SumUp, widely recognized for its small card readers, plans to utilize the fresh capital to pursue various growth opportunities over the next two years. The company has been on an expansion spree, recently entering its 36th global market with the launch in Australia. SumUp’s CFO, Hermione McKee, emphasized the potential for further expansion in Latin America, Asia, and Africa and hinted at exploring a “buy versus build” strategy.
This funding round is considered a significant achievement, especially in the context of the challenging environment for European technology valuations. The company’s ability to secure an “up round,” where the valuation is higher than before, stands out amid declining median valuations in the European tech sector.
SumUp, a direct competitor to prominent payment companies like Square, PayPal’s iZettle, FIS’ WorldPay, Stripe, and Adyen, has diversified its business offerings. In addition to its core payment services, SumUp has entered the lending space, providing cash advances and business loans to merchants based on their card sales revenues.
Looking ahead, SumUp plans to explore merger and acquisition opportunities to fuel its global expansion. McKee stated that M&A is always on the table, and the company is open to both building an ecosystem and making strategic acquisitions.

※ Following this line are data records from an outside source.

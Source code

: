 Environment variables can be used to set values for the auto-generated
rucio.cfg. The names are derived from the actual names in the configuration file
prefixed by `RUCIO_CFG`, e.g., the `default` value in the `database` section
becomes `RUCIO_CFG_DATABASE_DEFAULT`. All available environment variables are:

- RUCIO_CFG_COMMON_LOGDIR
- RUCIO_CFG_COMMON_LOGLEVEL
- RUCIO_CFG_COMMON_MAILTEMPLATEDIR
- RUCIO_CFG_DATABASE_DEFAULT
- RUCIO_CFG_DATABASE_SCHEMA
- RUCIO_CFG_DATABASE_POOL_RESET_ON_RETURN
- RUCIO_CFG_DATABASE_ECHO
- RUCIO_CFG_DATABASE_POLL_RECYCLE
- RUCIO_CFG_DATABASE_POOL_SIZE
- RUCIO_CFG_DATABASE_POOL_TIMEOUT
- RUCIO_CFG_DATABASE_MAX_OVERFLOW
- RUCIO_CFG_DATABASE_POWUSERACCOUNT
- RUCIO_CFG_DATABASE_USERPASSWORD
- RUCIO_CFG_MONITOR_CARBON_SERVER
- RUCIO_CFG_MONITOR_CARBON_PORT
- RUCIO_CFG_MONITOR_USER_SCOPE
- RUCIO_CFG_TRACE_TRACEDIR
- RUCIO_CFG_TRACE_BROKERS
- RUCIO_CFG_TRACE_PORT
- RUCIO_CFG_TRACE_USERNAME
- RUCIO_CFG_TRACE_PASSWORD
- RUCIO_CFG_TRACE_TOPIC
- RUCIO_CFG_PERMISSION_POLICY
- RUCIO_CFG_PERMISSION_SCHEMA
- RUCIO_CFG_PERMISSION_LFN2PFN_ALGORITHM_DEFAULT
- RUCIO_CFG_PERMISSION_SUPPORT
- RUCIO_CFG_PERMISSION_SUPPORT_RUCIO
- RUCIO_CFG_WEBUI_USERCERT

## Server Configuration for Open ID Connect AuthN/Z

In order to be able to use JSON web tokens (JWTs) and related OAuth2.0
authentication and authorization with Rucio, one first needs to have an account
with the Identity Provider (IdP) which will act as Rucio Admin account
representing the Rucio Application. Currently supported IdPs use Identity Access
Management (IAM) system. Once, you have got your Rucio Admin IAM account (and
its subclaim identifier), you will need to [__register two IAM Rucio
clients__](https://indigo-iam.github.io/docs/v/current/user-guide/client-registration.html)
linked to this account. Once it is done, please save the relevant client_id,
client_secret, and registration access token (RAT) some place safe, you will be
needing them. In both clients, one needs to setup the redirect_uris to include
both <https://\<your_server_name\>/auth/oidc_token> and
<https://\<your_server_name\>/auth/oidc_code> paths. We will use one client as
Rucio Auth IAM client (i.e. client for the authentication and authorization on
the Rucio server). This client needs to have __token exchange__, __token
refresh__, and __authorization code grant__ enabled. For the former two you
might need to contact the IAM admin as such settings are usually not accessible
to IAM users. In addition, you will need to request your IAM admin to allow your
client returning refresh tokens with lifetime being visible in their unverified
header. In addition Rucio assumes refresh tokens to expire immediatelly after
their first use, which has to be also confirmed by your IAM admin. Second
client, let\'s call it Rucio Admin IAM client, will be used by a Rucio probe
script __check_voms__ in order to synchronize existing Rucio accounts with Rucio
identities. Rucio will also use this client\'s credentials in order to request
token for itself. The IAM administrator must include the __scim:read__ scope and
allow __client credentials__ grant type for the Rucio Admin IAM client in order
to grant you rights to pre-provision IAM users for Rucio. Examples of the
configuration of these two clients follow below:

Despite its remarkable growth and valuation, SumUp currently has no immediate plans to go public. McKee emphasized the company’s access to private pools of capital and stated that while they are constantly improving processes to meet public market standards, an IPO is not imminent or actively planned at this time. SumUp intends to leverage its current funding to maintain flexibility and capitalize on growth opportunities in the private markets.